As for Qutb’s texts on America, they were much more critical than texts by earlier Arabs who had visited and studied in Western imperial countries. Thus, Rifa‘a Rafi‘ al-Tahtawi’s (1801-1873) or Taha Husayn’s (1889-1973) reflections on sojourns in France, while critical, also identified commonalities and affirmed that Egypt could use some European traits to catch up with Western imperial powers. Not so Qutb, as John Calvert’s “‘The World Is an Undutiful Boy!’: Sayyid Qutb’s American Experience” (2000) shows. In letters home and in a three-part Arabic article titled “The America That I Have Seen,” published after Qutb’s return, he described Americans as a shallow, soulless people driven by status and money: Egypt’s opposite. This was the external inter-civilizational front of a conflict whose domestic cultural front countered those who presumably served Western imperialism. Qutb’s thinking was complex, then. This was the case doubly as it embraced Islam, whose spirituality imbued Egypt’s, and as he called Egypt a civilization—nay the civilization, the world’s first. In the late 1940s, in sum, Qutb was an anti-imperialist civilizational nationalist with a religious bent, or, perhaps, an Eastern civilizationalist of Egyptian nationality and Muslim faith. This showed also in the text here: Qutb’s first one in English, printed in the Greeley College literary society magazine in 1949.

October 24, 1950

'Ba‘d khams sanawat' ('After Five Years')
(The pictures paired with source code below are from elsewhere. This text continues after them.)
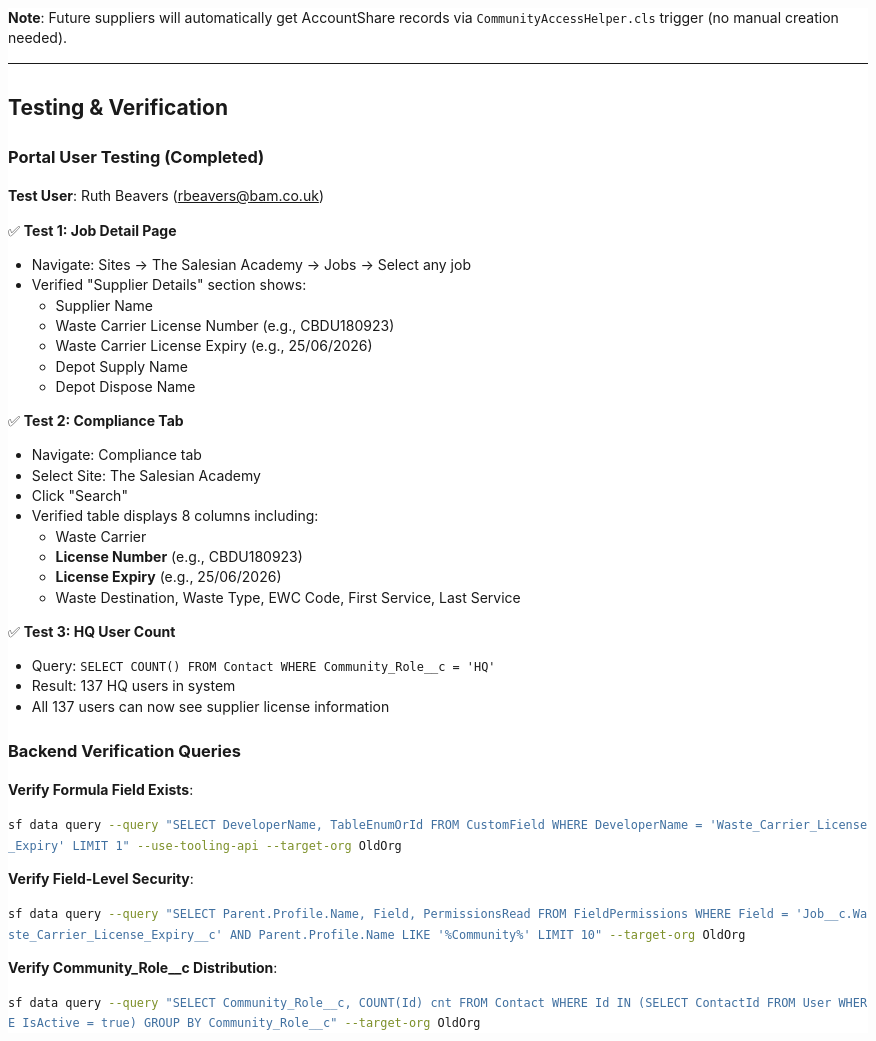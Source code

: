 **Note**: Future suppliers will automatically get AccountShare records via `CommunityAccessHelper.cls` trigger (no manual creation needed).

---

## Testing & Verification

### Portal User Testing (Completed)

**Test User**: Ruth Beavers (rbeavers@bam.co.uk)

✅ **Test 1: Job Detail Page**
- Navigate: Sites → The Salesian Academy → Jobs → Select any job
- Verified "Supplier Details" section shows:
  - Supplier Name
  - Waste Carrier License Number (e.g., CBDU180923)
  - Waste Carrier License Expiry (e.g., 25/06/2026)
  - Depot Supply Name
  - Depot Dispose Name

✅ **Test 2: Compliance Tab**
- Navigate: Compliance tab
- Select Site: The Salesian Academy
- Click "Search"
- Verified table displays 8 columns including:
  - Waste Carrier
  - **License Number** (e.g., CBDU180923)
  - **License Expiry** (e.g., 25/06/2026)
  - Waste Destination, Waste Type, EWC Code, First Service, Last Service

✅ **Test 3: HQ User Count**
- Query: `SELECT COUNT() FROM Contact WHERE Community_Role__c = 'HQ'`
- Result: 137 HQ users in system
- All 137 users can now see supplier license information

### Backend Verification Queries

**Verify Formula Field Exists**:
```bash
sf data query --query "SELECT DeveloperName, TableEnumOrId FROM CustomField WHERE DeveloperName = 'Waste_Carrier_License_Expiry' LIMIT 1" --use-tooling-api --target-org OldOrg
```

**Verify Field-Level Security**:
```bash
sf data query --query "SELECT Parent.Profile.Name, Field, PermissionsRead FROM FieldPermissions WHERE Field = 'Job__c.Waste_Carrier_License_Expiry__c' AND Parent.Profile.Name LIKE '%Community%' LIMIT 10" --target-org OldOrg
```

**Verify Community_Role__c Distribution**:
```bash
sf data query --query "SELECT Community_Role__c, COUNT(Id) cnt FROM Contact WHERE Id IN (SELECT ContactId FROM User WHERE IsActive = true) GROUP BY Community_Role__c" --target-org OldOrg
```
In 1907, French forces occupied a large part of present-day Morocco. It became a French protectorate in 1912, with a Franco-Spanish agreement turning the country’s northern-most part into a Spanish protectorate. Morocco gained independence in 1956, the same year as Tunisia, which from 1881 had been a French protectorate as well. The two North African countries obtained independence more easily than their common neighbor, Algeria. But they, too, had to fight hard. After World War II Moroccan nationalists did so seeking the support not only of fellow colonial elites and of already decolonized states like Egypt, which indeed adapted a rather ambiguous stance towards them. Rather, as David Stenner’s Globalizing Morocco: Transnational Activism and the Postcolonial State (2019) has shown, they also nurtured contacts in Europe and in the United States. The latter’s postwar might made it of critical importance for the Moroccans, who sought to gain US governmental and public opinion support vis-à-vis France. These postwar moves built on networks rooted in the interwar period and in World War II. (In fact, Vichy-controlled Morocco was one of the first polities aligned with Nazi Germany that US and British forces conquered in the war, in November 1942.)

Another important arena for post-World War II Moroccan nationalists was the United Nations (UN) headquarters in New York. There, they received organizational and political help from recently independent states like Indonesia and some Arab states. In turn, in the later 1950s Morocco would help Algeria’s Front de Libération Nationale at the UN.

The text reprinted here reflects the Moroccan interest in the UN. It is an article published in a nationalist Moroccan newspaper in 1950 about the United Nations’ success and failures since its foundation in 1945.